WASHINGTON— The US Air Force awarded Sikorsky and Lockheed Martin a $1.3 billion contract Thursday for the Combat Rescue Helicopter program.

The deal for 112 Sikorsky Black Hawks, outfitted with Lockheed mission equipment, brings to a close a more than decade-long Air Force quest to purchase a replacement for its HH-60G combat search-and-rescue helicopters. The Sikorsky-Lockheed team was the only bidder in the competition.

The contract could be worth as much as $7.9 billion, the Air Force said in a statement. The contract awarded Thursday includes funding for the first four aircraft.

Speaking at a Defense Writers Group breakfast last week, Air Force Secretary Deborah Lee James called the Sikorsky-Lockheed proposal “technically in good shape and was quite a bit below the cost analysis that the Pentagon felt was appropriate. So it appeared to be a very good deal for the taxpayer from a cost perspective.”
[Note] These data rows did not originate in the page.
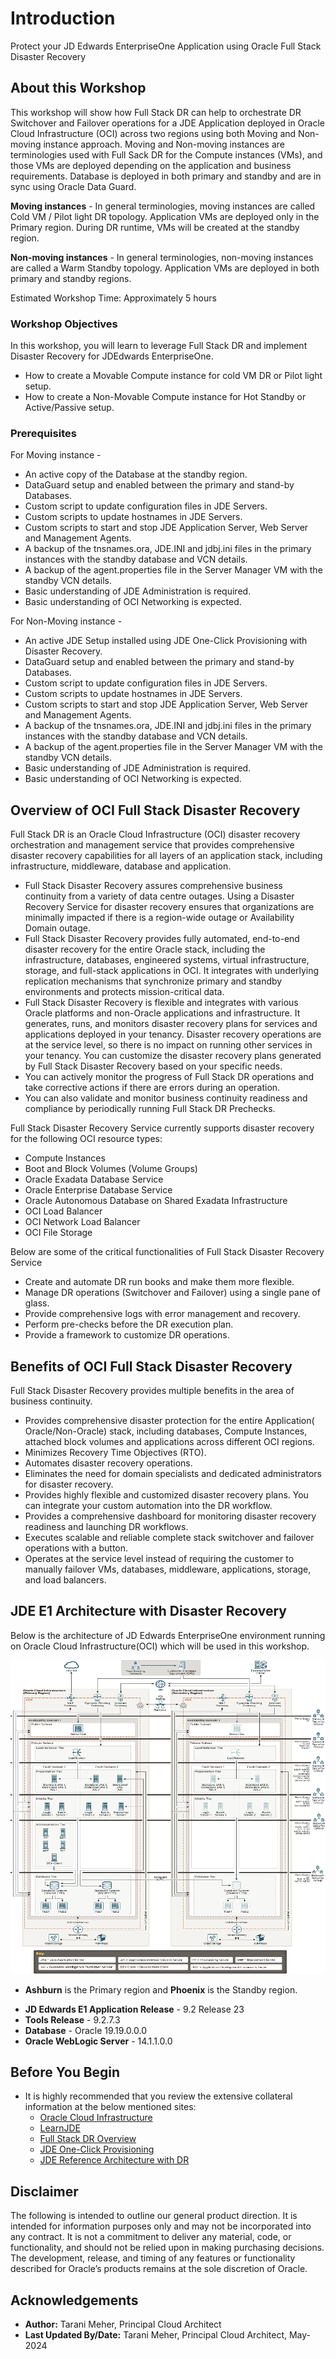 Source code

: # Introduction
Protect your JD Edwards EnterpriseOne Application using Oracle Full Stack Disaster Recovery

## About this Workshop

This workshop will show how Full Stack DR can help to orchestrate DR Switchover and Failover operations for a JDE Application deployed in Oracle Cloud Infrastructure (OCI) across two regions using both Moving and Non-moving instance approach. Moving and Non-moving instances are terminologies used with Full Sack DR for the Compute instances (VMs), and those VMs are deployed depending on the application and business requirements. Database is deployed in both primary and standby and are in sync using Oracle Data Guard. 
 
**Moving instances** - In general terminologies, moving instances are called Cold VM / Pilot light DR topology. Application VMs are deployed only in the Primary region. During DR runtime, VMs will be created at the standby region. 
 
**Non-moving instances** - In general terminologies, non-moving instances are called a Warm Standby topology. Application VMs are deployed in both primary and standby regions.

Estimated Workshop Time: Approximately 5 hours

### Workshop Objectives

In this workshop, you will learn to leverage Full Stack DR and implement Disaster Recovery for JDEdwards EnterpriseOne.
* How to create a Movable Compute instance for cold VM DR or Pilot light setup.
* How to create a Non-Movable Compute instance for Hot Standby or Active/Passive setup. 

### Prerequisites

For Moving instance -
* An active copy of the Database at the standby region.
* DataGuard setup and enabled between the primary and stand-by Databases.
* Custom script to update configuration files in JDE Servers.
* Custom scripts to update hostnames in JDE Servers.
* Custom scripts to start and stop JDE Application Server, Web Server and Management Agents.
* A backup of the tnsnames.ora, JDE.INI and jdbj.ini files in the primary instances with the standby database and VCN details.
* A backup of the agent.properties file in the Server Manager VM with the standby VCN details.
* Basic understanding of JDE Administration is required. 
* Basic understanding of OCI Networking is expected. 

For Non-Moving instance -
* An active JDE Setup installed using JDE One-Click Provisioning with Disaster Recovery.
* DataGuard setup and enabled between the primary and stand-by Databases.
* Custom script to update configuration files in JDE Servers.
* Custom scripts to update hostnames in JDE Servers.
* Custom scripts to start and stop JDE Application Server, Web Server and Management Agents.
* A backup of the tnsnames.ora, JDE.INI and jdbj.ini files in the primary instances with the standby database and VCN details. 
* A backup of the agent.properties file in the Server Manager VM with the standby VCN details.
* Basic understanding of JDE Administration is required. 
* Basic understanding of OCI Networking is expected. 


## Overview of OCI Full Stack Disaster Recovery
Full Stack DR is an Oracle Cloud Infrastructure (OCI) disaster recovery orchestration and management service that provides comprehensive disaster recovery capabilities for all layers of an application stack, including infrastructure, middleware, database and application.

* Full Stack Disaster Recovery assures comprehensive business continuity from a variety of data centre outages. Using a Disaster Recovery Service for disaster recovery ensures that organizations are minimally impacted if there is a region-wide outage or Availability Domain outage.
* Full Stack Disaster Recovery provides fully automated, end-to-end disaster recovery for the entire Oracle stack, including the infrastructure, databases, engineered systems, virtual infrastructure, storage, and full-stack applications in OCI. It integrates with underlying replication mechanisms that synchronize primary and standby environments and protects mission-critical data.
* Full Stack Disaster Recovery is flexible and integrates with various Oracle platforms and non-Oracle applications and infrastructure. It generates, runs, and monitors disaster recovery plans for services and applications deployed in your tenancy. Disaster recovery operations are at the service level, so there is no impact on running other services in your tenancy. You can customize the disaster recovery plans generated by Full Stack Disaster Recovery based on your specific needs.
* You can actively monitor the progress of Full Stack DR operations and take corrective actions if there are errors during an operation.
* You can also validate and monitor business continuity readiness and compliance by periodically running Full Stack DR Prechecks.

Full Stack Disaster Recovery Service currently supports disaster recovery for the following OCI resource types:
* Compute Instances
* Boot and Block Volumes (Volume Groups)
* Oracle Exadata Database Service
* Oracle Enterprise Database Service
* Oracle Autonomous Database on Shared Exadata Infrastructure
* OCI Load Balancer
* OCI Network Load Balancer
* OCI File Storage

Below are some of the critical functionalities of Full Stack Disaster Recovery Service
* Create and automate DR run books and make them more flexible.
* Manage DR operations (Switchover and Failover) using a single pane of glass.
* Provide comprehensive logs with error management and recovery.
* Perform pre-checks before the DR execution plan.
* Provide a framework to customize DR operations.

## Benefits of OCI Full Stack Disaster Recovery

Full Stack Disaster Recovery provides multiple benefits in the area of business continuity.
* Provides comprehensive disaster protection for the entire Application( Oracle/Non-Oracle) stack, including databases, Compute Instances, attached block volumes and applications across different OCI regions.
* Minimizes Recovery Time Objectives (RTO).
* Automates disaster recovery operations.
* Eliminates the need for domain specialists and dedicated administrators for disaster recovery.
* Provides highly flexible and customized disaster recovery plans. You can integrate your custom automation into the DR workflow.
* Provides a comprehensive dashboard for monitoring disaster recovery readiness and launching DR workflows.
* Executes scalable and reliable complete stack switchover and failover operations with a button.
* Operates at the service level instead of requiring the customer to manually failover VMs, databases, middleware, applications, storage, and load balancers.

## JDE E1 Architecture with Disaster Recovery

Below is the architecture of JD Edwards EnterpriseOne environment running on Oracle Cloud Infrastructure(OCI) which will be used in this workshop.

![JDE E1 Architecture](./images/E1_DR-arch.png)

- **Ashburn** is the Primary region and **Phoenix** is the Standby region.
* **JD Edwards E1 Application Release** - 9.2 Release 23
* **Tools Release** - 9.2.7.3
* **Database** - Oracle 19.19.0.0.0
* **Oracle WebLogic Server** - 14.1.1.0.0

## Before You Begin

* It is highly recommended that you review the extensive collateral information at the below mentioned sites:
    * [Oracle Cloud Infrastructure](https://www.oracle.com/cloud/)
    * [LearnJDE](https://docs.oracle.com/cd/E84502_01/learnjde/cloud_overview.html)
    * [Full Stack DR Overview](https://docs.oracle.com/en-us/iaas/disaster-recovery/index.html)
    * [JDE One-Click Provisioning](https://apexapps.oracle.com/pls/apex/f?p=44785:50:4934867288064:::50:P50_COURSE_ID,P50_EVENT_ID:347,6081)
    * [JDE Reference Architecture with DR](https://docs.oracle.com/en/solutions/learn-architecture-deploy-jd-edwards/index.html#GUID-70720E0B-0A03-4784-8DF6-4BF58445C15E)

## Disclaimer

The following is intended to outline our general product direction. It is intended for information purposes only and may not be incorporated into any contract. It is not a commitment to deliver any material, code, or functionality, and should not be relied upon in making purchasing decisions. The development, release, and timing of any features or functionality described for Oracle’s products remains at the sole discretion of Oracle.

## Acknowledgements

* **Author:** Tarani Meher, Principal Cloud Architect
* **Last Updated By/Date:** Tarani Meher, Principal Cloud Architect, May-2024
Gen. Mark Welsh, the Air Force chief of staff, in a statement said: “We are committed to ensuring our airmen are equipped to rescue America’s warriors whenever and wherever necessary. This contract secures that mission for many years to come.”
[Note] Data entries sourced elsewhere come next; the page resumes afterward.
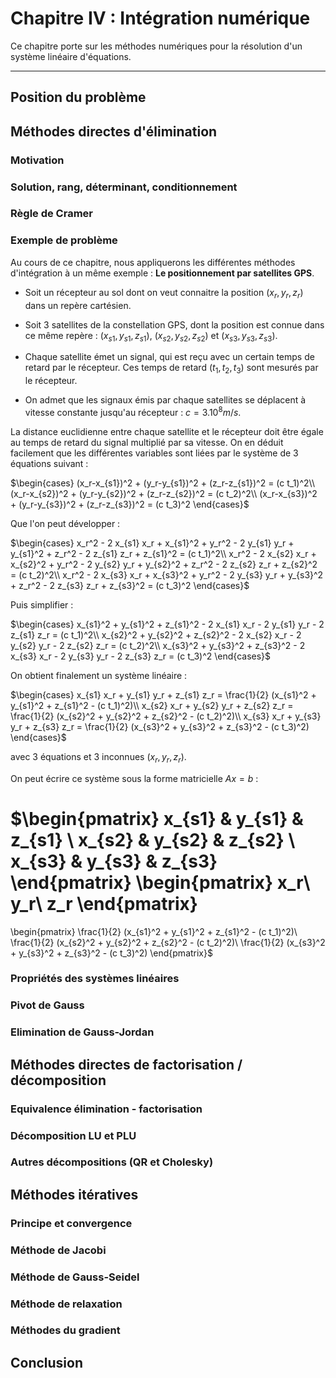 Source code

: # Chapitre IV : Intégration numérique

Ce chapitre porte sur les méthodes numériques pour la résolution d'un système linéaire d'équations.

---

## Position du problème

## Méthodes directes d'élimination

### Motivation

### Solution, rang, déterminant, conditionnement

### Règle de Cramer

### Exemple de problème

Au cours de ce chapitre, nous appliquerons les différentes méthodes d'intégration à un même exemple : **Le positionnement par satellites GPS**.

* Soit un récepteur au sol dont on veut connaitre la position $(x_r,y_r,z_r)$ dans un repère cartésien.

* Soit 3 satellites de la constellation GPS, dont la position est connue dans ce même repère : $(x_{s1},y_{s1},z_{s1})$, $(x_{s2},y_{s2},z_{s2})$ et $(x_{s3},y_{s3},z_{s3})$.

* Chaque satellite émet un signal, qui est reçu avec un certain temps de retard par le récepteur. Ces temps de retard $(t_1,t_2,t_3)$ sont mesurés par le récepteur.

* On admet que les signaux émis par chaque satellites se déplacent à vitesse constante jusqu'au récepteur : $c = 3.10^8 m/s$.

La distance euclidienne entre chaque satellite et le récepteur doit être égale au temps de retard du signal multiplié par sa vitesse.
On en déduit facilement que les différentes variables sont liées par le système de 3 équations suivant :

$\begin{cases}
(x_r-x_{s1})^2 + (y_r-y_{s1})^2 + (z_r-z_{s1})^2 = (c t_1)^2\\
(x_r-x_{s2})^2 + (y_r-y_{s2})^2 + (z_r-z_{s2})^2 = (c t_2)^2\\
(x_r-x_{s3})^2 + (y_r-y_{s3})^2 + (z_r-z_{s3})^2 = (c t_3)^2
\end{cases}$

Que l'on peut développer :

$\begin{cases}
x_r^2 - 2 x_{s1} x_r + x_{s1}^2 + y_r^2 - 2 y_{s1} y_r + y_{s1}^2 + z_r^2 - 2 z_{s1} z_r + z_{s1}^2 = (c t_1)^2\\
x_r^2 - 2 x_{s2} x_r + x_{s2}^2 + y_r^2 - 2 y_{s2} y_r + y_{s2}^2 + z_r^2 - 2 z_{s2} z_r + z_{s2}^2 = (c t_2)^2\\
x_r^2 - 2 x_{s3} x_r + x_{s3}^2 + y_r^2 - 2 y_{s3} y_r + y_{s3}^2 + z_r^2 - 2 z_{s3} z_r + z_{s3}^2 = (c t_3)^2
\end{cases}$

Puis simplifier :

$\begin{cases}
x_{s1}^2 + y_{s1}^2 + z_{s1}^2 - 2 x_{s1} x_r - 2 y_{s1} y_r - 2 z_{s1} z_r = (c t_1)^2\\
x_{s2}^2 + y_{s2}^2 + z_{s2}^2 - 2 x_{s2} x_r - 2 y_{s2} y_r - 2 z_{s2} z_r = (c t_2)^2\\
x_{s3}^2 + y_{s3}^2 + z_{s3}^2 - 2 x_{s3} x_r - 2 y_{s3} y_r - 2 z_{s3} z_r = (c t_3)^2
\end{cases}$

On obtient finalement un système linéaire :

$\begin{cases}
x_{s1} x_r + y_{s1} y_r + z_{s1} z_r = \frac{1}{2} (x_{s1}^2 + y_{s1}^2 + z_{s1}^2 - (c t_1)^2)\\
x_{s2} x_r + y_{s2} y_r + z_{s2} z_r = \frac{1}{2} (x_{s2}^2 + y_{s2}^2 + z_{s2}^2 - (c t_2)^2)\\
x_{s3} x_r + y_{s3} y_r + z_{s3} z_r = \frac{1}{2} (x_{s3}^2 + y_{s3}^2 + z_{s3}^2 - (c t_3)^2)
\end{cases}$

avec 3 équations et 3 inconnues $(x_r,y_r,z_r)$.

On peut écrire ce système sous la forme matricielle $A x = b$ :

$\begin{pmatrix}
  x_{s1} & y_{s1} & z_{s1} \\
  x_{s2} & y_{s2} & z_{s2} \\
  x_{s3} & y_{s3} & z_{s3} 
 \end{pmatrix}
 \begin{pmatrix}
  x_r\\
  y_r\\
  z_r 
 \end{pmatrix}
 =
 \begin{pmatrix}
  \frac{1}{2} (x_{s1}^2 + y_{s1}^2 + z_{s1}^2 - (c t_1)^2)\\
  \frac{1}{2} (x_{s2}^2 + y_{s2}^2 + z_{s2}^2 - (c t_2)^2)\\
  \frac{1}{2} (x_{s3}^2 + y_{s3}^2 + z_{s3}^2 - (c t_3)^2)
 \end{pmatrix}$

### Propriétés des systèmes linéaires

### Pivot de Gauss

### Elimination de Gauss-Jordan

## Méthodes directes de factorisation / décomposition

### Equivalence élimination - factorisation

### Décomposition LU et PLU

### Autres décompositions (QR et Cholesky)

## Méthodes itératives

### Principe et convergence

### Méthode de Jacobi

### Méthode de Gauss-Seidel

### Méthode de relaxation

### Méthodes du gradient

## Conclusion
The aircraft will be built by Sikorsky in Connecticut and Lockheed will install the mission systems in upstate New York.

“We are honored that the Air Force has selected Sikorsky to develop and build the new Combat Rescue Helicopter,” Sikorsky President Mick Maurer said in a statement. “Since 1943, Sikorsky has proudly provided the combat rescue helicopter platform to enable the Air Force to perform one of its most important and sacred missions — bringing our downed service members home safely. I’m tremendously pleased that we will continue to do so for years to come.”
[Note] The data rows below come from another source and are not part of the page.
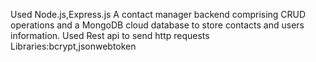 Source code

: Used Node.js,Express.js
A contact manager backend comprising CRUD operations and a MongoDB cloud database to store contacts and users information.
Used Rest api to send http requests
Libraries:bcrypt,jsonwebtoken
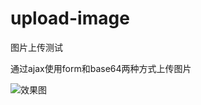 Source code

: # upload-image
图片上传测试

通过ajax使用form和base64两种方式上传图片

![效果图](https://xn--nf1a578axkh.xn--fiqs8s/wp-content/uploads/2018/07/2018070602222443.png)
“The Combat Rescue Helicopter program will equip service men and women with modernized mission systems and special equipment for the combat rescue mission, which is essential to sustaining the United States Air Force’s core service function of personnel recovery,” Dale Bennett, executive vice president of Lockheed Martin's Mission Systems and Training, said in a statement. “We are proud to expand our long-standing relationship with the US Air Force and Sikorsky, providing a new aircraft system capable of performing the vital personnel recovery missions, including combat rescue and casualty evacuation.”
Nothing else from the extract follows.